» Problem statement
Starting at the line that holds "The analysis of" and stopping at the line that holds "Using URI best-practice", restate the records below word for word, with both of those lines included.

» Data extracts
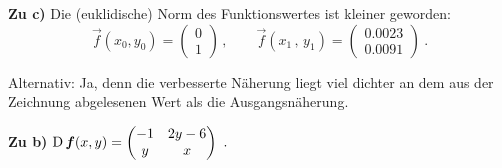 {\bigskip
\textbf{Zu c)} Die (euklidische) Norm des Funktionswertes ist kleiner geworden: \ 
 \[
\vec f(x_0,y_0) =  \begin{pmatrix} 0 \\ 1 \end{pmatrix} \,, \qquad  
\vec f(x_1\,,\,y_1) = \begin{pmatrix} 0.0023 \\ 0.0091 \end{pmatrix} \ .
\]

\medskip
Alternativ: Ja, denn die verbesserte Näherung liegt viel dichter an dem aus der 
Zeichnung abgelesenen Wert als die Ausgangsnäherung.
}


{
\textbf{Zu b)} $\text D\, \vec f(x,y) = \begin{pmatrix} -1 & 2y-6 \\ y & x \end{pmatrix}\ .$
}
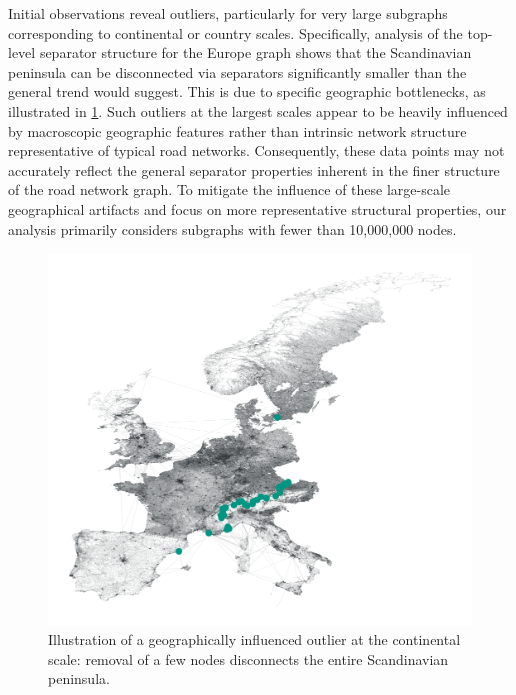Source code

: Initial observations reveal outliers, particularly for very large subgraphs corresponding to continental or country scales.
Specifically, analysis of the top-level separator structure for the Europe graph shows that the Scandinavian peninsula can be disconnected via separators significantly smaller than the general trend would suggest.
This is due to specific geographic bottlenecks, as illustrated in \cref{fig:europe_top_separator}.
Such outliers at the largest scales appear to be heavily influenced by macroscopic geographic features rather than intrinsic network structure representative of typical road networks.
Consequently, these data points may not accurately reflect the general separator properties inherent in the finer structure of the road network graph.
To mitigate the influence of these large-scale geographical artifacts and focus on more representative structural properties, our analysis primarily considers subgraphs with fewer than 10,000,000 nodes.

\begin{figure}[tbhp]
    \centering
    \includegraphics[width=0.6\linewidth]{graphics/europe-top-level-sep.png}
    \caption{Illustration of a geographically influenced outlier at the continental scale: removal of a few nodes disconnects the entire Scandinavian peninsula.}
    \label{fig:europe_top_separator}
\end{figure}

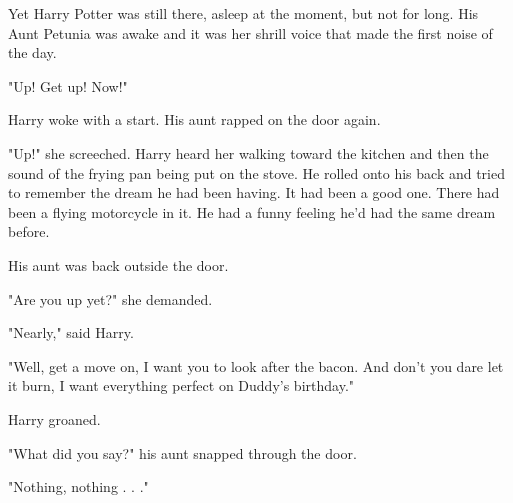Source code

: Yet Harry Potter was still there, asleep at the moment, but not for long. His Aunt Petunia was awake and it was her shrill voice that made the first noise of the day. 

"Up! Get up! Now!" 

Harry woke with a start. His aunt rapped on the door again. 

"Up!" she screeched. Harry heard her walking toward the kitchen and then the sound of the frying pan being put on the stove. He rolled onto his back and tried to remember the dream he had been having. It had been a good one. There had been a flying motorcycle in it. He had a funny feeling he'd had the same dream before. 

His aunt was back outside the door. 

"Are you up yet?" she demanded. 

"Nearly," said Harry. 

"Well, get a move on, I want you to look after the bacon. And don't you dare let it burn, I want everything perfect on Duddy's birthday." 

Harry groaned. 

"What did you say?" his aunt snapped through the door. 

"Nothing, nothing . . ." 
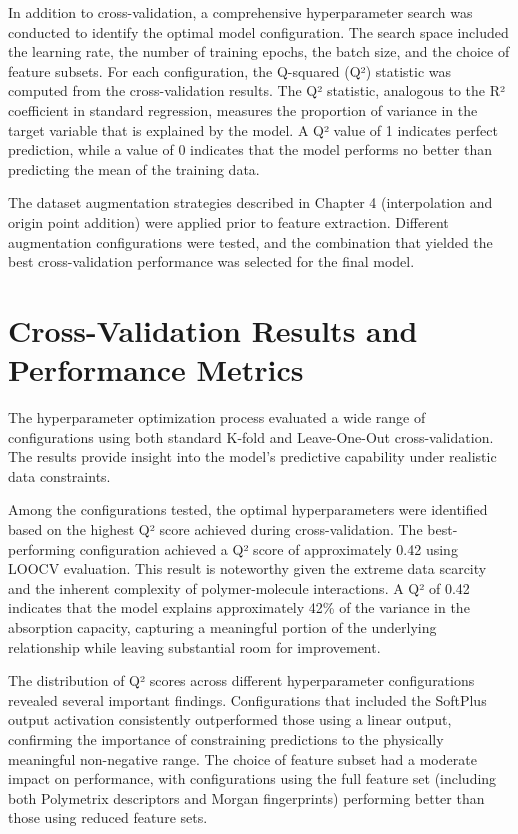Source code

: In addition to cross-validation, a comprehensive hyperparameter search was conducted to identify the optimal model configuration. The search space included the learning rate, the number of training epochs, the batch size, and the choice of feature subsets. For each configuration, the Q-squared (Q²) statistic was computed from the cross-validation results. The Q² statistic, analogous to the R² coefficient in standard regression, measures the proportion of variance in the target variable that is explained by the model. A Q² value of 1 indicates perfect prediction, while a value of 0 indicates that the model performs no better than predicting the mean of the training data.

The dataset augmentation strategies described in Chapter 4 (interpolation and origin point addition) were applied prior to feature extraction. Different augmentation configurations were tested, and the combination that yielded the best cross-validation performance was selected for the final model.

\section{Cross-Validation Results and Performance Metrics}
\label{sec:cv_results}

The hyperparameter optimization process evaluated a wide range of configurations using both standard K-fold and Leave-One-Out cross-validation. The results provide insight into the model's predictive capability under realistic data constraints.

Among the configurations tested, the optimal hyperparameters were identified based on the highest Q² score achieved during cross-validation. The best-performing configuration achieved a Q² score of approximately 0.42 using LOOCV evaluation. This result is noteworthy given the extreme data scarcity and the inherent complexity of polymer-molecule interactions. A Q² of 0.42 indicates that the model explains approximately 42\% of the variance in the absorption capacity, capturing a meaningful portion of the underlying relationship while leaving substantial room for improvement.

The distribution of Q² scores across different hyperparameter configurations revealed several important findings. Configurations that included the SoftPlus output activation consistently outperformed those using a linear output, confirming the importance of constraining predictions to the physically meaningful non-negative range. The choice of feature subset had a moderate impact on performance, with configurations using the full feature set (including both Polymetrix descriptors and Morgan fingerprints) performing better than those using reduced feature sets.

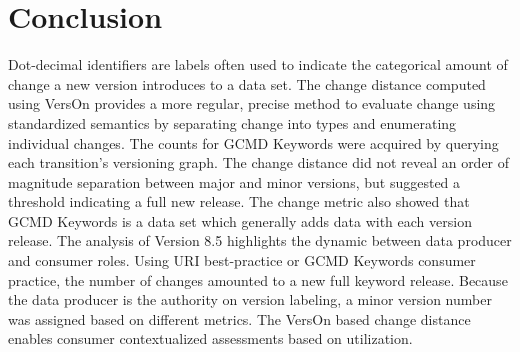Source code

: \section{Conclusion}

Dot-decimal identifiers are labels often used to indicate the categorical amount of change a new version introduces to a data set.
The change distance computed using VersOn provides a more regular, precise method to evaluate change using standardized semantics by separating change into types and enumerating individual changes.
The counts for GCMD Keywords were acquired by querying each transition's versioning graph.
The change distance did not reveal an order of magnitude separation between major and minor versions, but suggested a threshold indicating a full new release.
The change metric also showed that GCMD Keywords is a data set which generally adds data with each version release.
The analysis of Version 8.5 highlights the dynamic between data producer and consumer roles.
Using URI best-practice or GCMD Keywords consumer practice, the number of changes amounted to a new full keyword release.
Because the data producer is the authority on version labeling, a minor version number was assigned based on different metrics.
The VersOn based change distance enables consumer contextualized assessments based on utilization.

» Answer to this exercise
The analysis of Version 8.5 highlights the dynamic between data producer and consumer roles.
Using URI best-practice or GCMD Keywords consumer practice, the number of changes amounted to a new full keyword release.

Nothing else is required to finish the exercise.